=== What to produce ===
Restate the following entries exactly. Keep the pictures out.

(Pictures paired with source code)

★ ★ ★ ★

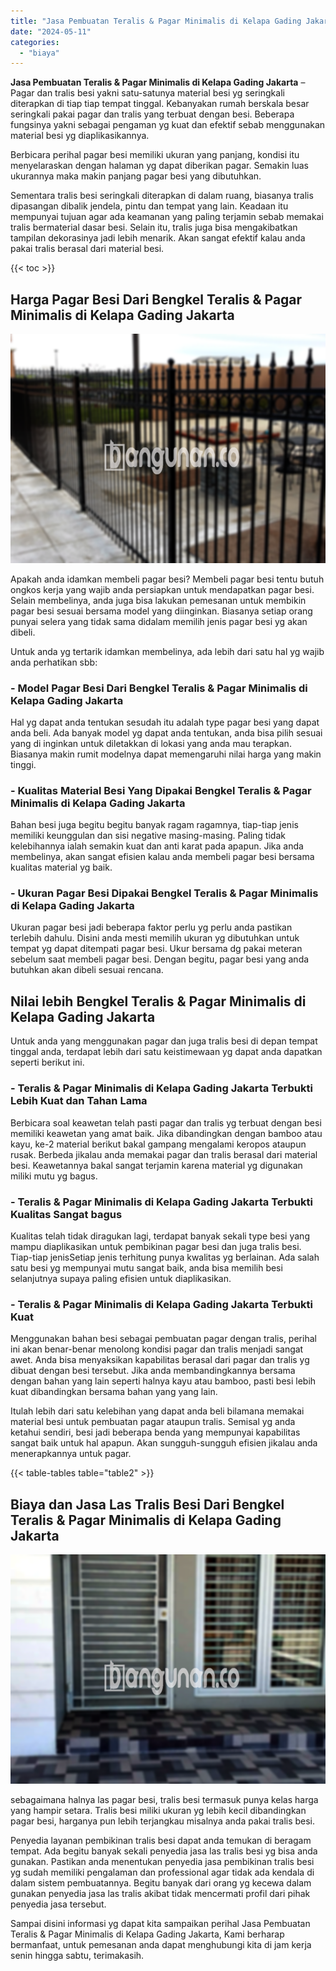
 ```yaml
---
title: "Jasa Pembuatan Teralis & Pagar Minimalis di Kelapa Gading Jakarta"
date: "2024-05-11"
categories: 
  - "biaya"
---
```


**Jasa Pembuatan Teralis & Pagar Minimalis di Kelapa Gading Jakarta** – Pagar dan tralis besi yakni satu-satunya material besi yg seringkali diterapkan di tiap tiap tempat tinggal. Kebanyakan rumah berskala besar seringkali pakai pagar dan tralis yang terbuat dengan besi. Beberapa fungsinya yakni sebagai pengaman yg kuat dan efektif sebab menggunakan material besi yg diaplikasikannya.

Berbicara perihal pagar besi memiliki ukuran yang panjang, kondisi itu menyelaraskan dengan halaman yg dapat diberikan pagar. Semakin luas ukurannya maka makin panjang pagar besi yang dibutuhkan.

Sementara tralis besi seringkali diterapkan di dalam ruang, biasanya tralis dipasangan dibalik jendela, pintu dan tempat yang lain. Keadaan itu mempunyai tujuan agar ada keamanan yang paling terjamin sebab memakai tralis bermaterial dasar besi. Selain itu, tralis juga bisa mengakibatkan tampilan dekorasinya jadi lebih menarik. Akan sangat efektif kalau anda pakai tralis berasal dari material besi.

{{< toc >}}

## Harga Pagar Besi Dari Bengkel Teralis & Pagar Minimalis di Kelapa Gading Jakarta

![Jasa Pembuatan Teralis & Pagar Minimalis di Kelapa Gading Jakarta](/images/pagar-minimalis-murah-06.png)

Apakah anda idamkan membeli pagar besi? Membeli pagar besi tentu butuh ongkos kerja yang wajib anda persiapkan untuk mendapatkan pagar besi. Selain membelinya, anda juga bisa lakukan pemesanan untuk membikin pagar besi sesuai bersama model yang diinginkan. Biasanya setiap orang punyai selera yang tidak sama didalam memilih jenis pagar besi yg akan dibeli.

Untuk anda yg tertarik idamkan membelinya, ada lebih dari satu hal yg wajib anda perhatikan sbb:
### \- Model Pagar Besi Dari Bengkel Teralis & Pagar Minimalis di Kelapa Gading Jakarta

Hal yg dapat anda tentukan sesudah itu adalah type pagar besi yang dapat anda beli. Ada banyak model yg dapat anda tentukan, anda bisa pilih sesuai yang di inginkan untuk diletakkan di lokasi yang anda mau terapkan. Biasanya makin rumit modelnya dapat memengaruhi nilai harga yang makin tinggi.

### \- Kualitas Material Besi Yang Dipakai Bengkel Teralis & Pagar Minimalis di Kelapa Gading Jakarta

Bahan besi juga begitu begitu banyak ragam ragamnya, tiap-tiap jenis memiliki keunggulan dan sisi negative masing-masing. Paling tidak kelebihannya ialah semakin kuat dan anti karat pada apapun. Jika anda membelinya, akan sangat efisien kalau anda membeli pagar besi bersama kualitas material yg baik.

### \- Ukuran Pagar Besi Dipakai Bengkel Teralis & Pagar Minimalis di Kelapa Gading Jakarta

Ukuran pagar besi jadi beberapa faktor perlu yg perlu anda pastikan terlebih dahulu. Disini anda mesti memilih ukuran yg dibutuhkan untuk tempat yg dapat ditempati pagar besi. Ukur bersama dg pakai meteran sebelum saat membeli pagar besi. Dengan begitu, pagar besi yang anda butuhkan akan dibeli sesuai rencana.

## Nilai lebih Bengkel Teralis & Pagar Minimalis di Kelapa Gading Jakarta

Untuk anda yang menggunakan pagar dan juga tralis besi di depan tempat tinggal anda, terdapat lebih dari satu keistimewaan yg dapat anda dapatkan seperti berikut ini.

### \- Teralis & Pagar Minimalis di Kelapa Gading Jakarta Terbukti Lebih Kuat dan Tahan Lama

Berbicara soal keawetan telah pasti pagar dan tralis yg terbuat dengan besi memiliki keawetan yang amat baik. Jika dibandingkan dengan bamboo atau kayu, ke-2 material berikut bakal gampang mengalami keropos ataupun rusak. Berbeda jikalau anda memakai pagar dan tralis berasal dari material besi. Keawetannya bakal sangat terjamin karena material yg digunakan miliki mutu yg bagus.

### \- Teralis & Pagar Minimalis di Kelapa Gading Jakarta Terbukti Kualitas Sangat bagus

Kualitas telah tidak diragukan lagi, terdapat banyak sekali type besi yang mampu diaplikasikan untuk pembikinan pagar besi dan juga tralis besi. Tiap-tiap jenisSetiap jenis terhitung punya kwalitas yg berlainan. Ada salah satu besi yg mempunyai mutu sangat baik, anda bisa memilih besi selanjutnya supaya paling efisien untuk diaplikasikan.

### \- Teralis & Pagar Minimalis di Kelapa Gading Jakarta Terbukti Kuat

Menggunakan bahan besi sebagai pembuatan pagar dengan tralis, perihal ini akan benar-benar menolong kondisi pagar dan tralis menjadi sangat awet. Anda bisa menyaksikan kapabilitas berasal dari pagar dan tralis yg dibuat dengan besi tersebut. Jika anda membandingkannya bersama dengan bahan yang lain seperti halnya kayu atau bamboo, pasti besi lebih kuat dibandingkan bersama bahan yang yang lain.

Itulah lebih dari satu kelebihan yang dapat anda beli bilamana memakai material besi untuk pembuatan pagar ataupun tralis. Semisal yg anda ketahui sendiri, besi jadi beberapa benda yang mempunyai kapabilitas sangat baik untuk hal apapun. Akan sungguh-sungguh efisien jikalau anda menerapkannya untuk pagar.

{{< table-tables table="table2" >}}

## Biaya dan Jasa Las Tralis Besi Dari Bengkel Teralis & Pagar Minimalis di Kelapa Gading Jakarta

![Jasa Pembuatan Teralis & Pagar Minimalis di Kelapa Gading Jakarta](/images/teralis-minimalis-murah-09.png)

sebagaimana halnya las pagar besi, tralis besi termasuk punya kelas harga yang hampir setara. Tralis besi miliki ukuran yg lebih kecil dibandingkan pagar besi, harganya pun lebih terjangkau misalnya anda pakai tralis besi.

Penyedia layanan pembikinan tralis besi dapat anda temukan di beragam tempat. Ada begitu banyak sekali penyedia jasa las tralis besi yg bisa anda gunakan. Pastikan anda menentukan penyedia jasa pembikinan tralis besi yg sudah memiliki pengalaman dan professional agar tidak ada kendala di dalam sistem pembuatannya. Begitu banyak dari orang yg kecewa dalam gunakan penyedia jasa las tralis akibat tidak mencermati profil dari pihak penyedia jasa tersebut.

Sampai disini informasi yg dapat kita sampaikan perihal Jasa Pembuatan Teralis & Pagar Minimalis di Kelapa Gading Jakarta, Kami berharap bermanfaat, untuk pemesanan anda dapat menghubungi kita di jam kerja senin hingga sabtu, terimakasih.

★ ★ ★ ★

=== Answer area ===
 ```yaml
---
title: "Jasa Pembuatan Teralis & Pagar Minimalis di Kelapa Gading Jakarta"
date: "2024-05-11"
categories: 
  - "biaya"
---
```


**Jasa Pembuatan Teralis & Pagar Minimalis di Kelapa Gading Jakarta** – Pagar dan tralis besi yakni satu-satunya material besi yg seringkali diterapkan di tiap tiap tempat tinggal. Kebanyakan rumah berskala besar seringkali pakai pagar dan tralis yang terbuat dengan besi. Beberapa fungsinya yakni sebagai pengaman yg kuat dan efektif sebab menggunakan material besi yg diaplikasikannya.

Berbicara perihal pagar besi memiliki ukuran yang panjang, kondisi itu menyelaraskan dengan halaman yg dapat diberikan pagar. Semakin luas ukurannya maka makin panjang pagar besi yang dibutuhkan.

Sementara tralis besi seringkali diterapkan di dalam ruang, biasanya tralis dipasangan dibalik jendela, pintu dan tempat yang lain. Keadaan itu mempunyai tujuan agar ada keamanan yang paling terjamin sebab memakai tralis bermaterial dasar besi. Selain itu, tralis juga bisa mengakibatkan tampilan dekorasinya jadi lebih menarik. Akan sangat efektif kalau anda pakai tralis berasal dari material besi.

{{< toc >}}

## Harga Pagar Besi Dari Bengkel Teralis & Pagar Minimalis di Kelapa Gading Jakarta

![Jasa Pembuatan Teralis & Pagar Minimalis di Kelapa Gading Jakarta](/images/pagar-minimalis-murah-06.png)

Apakah anda idamkan membeli pagar besi? Membeli pagar besi tentu butuh ongkos kerja yang wajib anda persiapkan untuk mendapatkan pagar besi. Selain membelinya, anda juga bisa lakukan pemesanan untuk membikin pagar besi sesuai bersama model yang diinginkan. Biasanya setiap orang punyai selera yang tidak sama didalam memilih jenis pagar besi yg akan dibeli.

Untuk anda yg tertarik idamkan membelinya, ada lebih dari satu hal yg wajib anda perhatikan sbb:
### \- Model Pagar Besi Dari Bengkel Teralis & Pagar Minimalis di Kelapa Gading Jakarta

Hal yg dapat anda tentukan sesudah itu adalah type pagar besi yang dapat anda beli. Ada banyak model yg dapat anda tentukan, anda bisa pilih sesuai yang di inginkan untuk diletakkan di lokasi yang anda mau terapkan. Biasanya makin rumit modelnya dapat memengaruhi nilai harga yang makin tinggi.

### \- Kualitas Material Besi Yang Dipakai Bengkel Teralis & Pagar Minimalis di Kelapa Gading Jakarta

Bahan besi juga begitu begitu banyak ragam ragamnya, tiap-tiap jenis memiliki keunggulan dan sisi negative masing-masing. Paling tidak kelebihannya ialah semakin kuat dan anti karat pada apapun. Jika anda membelinya, akan sangat efisien kalau anda membeli pagar besi bersama kualitas material yg baik.

### \- Ukuran Pagar Besi Dipakai Bengkel Teralis & Pagar Minimalis di Kelapa Gading Jakarta

Ukuran pagar besi jadi beberapa faktor perlu yg perlu anda pastikan terlebih dahulu. Disini anda mesti memilih ukuran yg dibutuhkan untuk tempat yg dapat ditempati pagar besi. Ukur bersama dg pakai meteran sebelum saat membeli pagar besi. Dengan begitu, pagar besi yang anda butuhkan akan dibeli sesuai rencana.

## Nilai lebih Bengkel Teralis & Pagar Minimalis di Kelapa Gading Jakarta

Untuk anda yang menggunakan pagar dan juga tralis besi di depan tempat tinggal anda, terdapat lebih dari satu keistimewaan yg dapat anda dapatkan seperti berikut ini.

### \- Teralis & Pagar Minimalis di Kelapa Gading Jakarta Terbukti Lebih Kuat dan Tahan Lama

Berbicara soal keawetan telah pasti pagar dan tralis yg terbuat dengan besi memiliki keawetan yang amat baik. Jika dibandingkan dengan bamboo atau kayu, ke-2 material berikut bakal gampang mengalami keropos ataupun rusak. Berbeda jikalau anda memakai pagar dan tralis berasal dari material besi. Keawetannya bakal sangat terjamin karena material yg digunakan miliki mutu yg bagus.

### \- Teralis & Pagar Minimalis di Kelapa Gading Jakarta Terbukti Kualitas Sangat bagus

Kualitas telah tidak diragukan lagi, terdapat banyak sekali type besi yang mampu diaplikasikan untuk pembikinan pagar besi dan juga tralis besi. Tiap-tiap jenisSetiap jenis terhitung punya kwalitas yg berlainan. Ada salah satu besi yg mempunyai mutu sangat baik, anda bisa memilih besi selanjutnya supaya paling efisien untuk diaplikasikan.

### \- Teralis & Pagar Minimalis di Kelapa Gading Jakarta Terbukti Kuat

Menggunakan bahan besi sebagai pembuatan pagar dengan tralis, perihal ini akan benar-benar menolong kondisi pagar dan tralis menjadi sangat awet. Anda bisa menyaksikan kapabilitas berasal dari pagar dan tralis yg dibuat dengan besi tersebut. Jika anda membandingkannya bersama dengan bahan yang lain seperti halnya kayu atau bamboo, pasti besi lebih kuat dibandingkan bersama bahan yang yang lain.

Itulah lebih dari satu kelebihan yang dapat anda beli bilamana memakai material besi untuk pembuatan pagar ataupun tralis. Semisal yg anda ketahui sendiri, besi jadi beberapa benda yang mempunyai kapabilitas sangat baik untuk hal apapun. Akan sungguh-sungguh efisien jikalau anda menerapkannya untuk pagar.

{{< table-tables table="table2" >}}

## Biaya dan Jasa Las Tralis Besi Dari Bengkel Teralis & Pagar Minimalis di Kelapa Gading Jakarta

![Jasa Pembuatan Teralis & Pagar Minimalis di Kelapa Gading Jakarta](/images/teralis-minimalis-murah-09.png)

sebagaimana halnya las pagar besi, tralis besi termasuk punya kelas harga yang hampir setara. Tralis besi miliki ukuran yg lebih kecil dibandingkan pagar besi, harganya pun lebih terjangkau misalnya anda pakai tralis besi.

Penyedia layanan pembikinan tralis besi dapat anda temukan di beragam tempat. Ada begitu banyak sekali penyedia jasa las tralis besi yg bisa anda gunakan. Pastikan anda menentukan penyedia jasa pembikinan tralis besi yg sudah memiliki pengalaman dan professional agar tidak ada kendala di dalam sistem pembuatannya. Begitu banyak dari orang yg kecewa dalam gunakan penyedia jasa las tralis akibat tidak mencermati profil dari pihak penyedia jasa tersebut.

Sampai disini informasi yg dapat kita sampaikan perihal Jasa Pembuatan Teralis & Pagar Minimalis di Kelapa Gading Jakarta, Kami berharap bermanfaat, untuk pemesanan anda dapat menghubungi kita di jam kerja senin hingga sabtu, terimakasih.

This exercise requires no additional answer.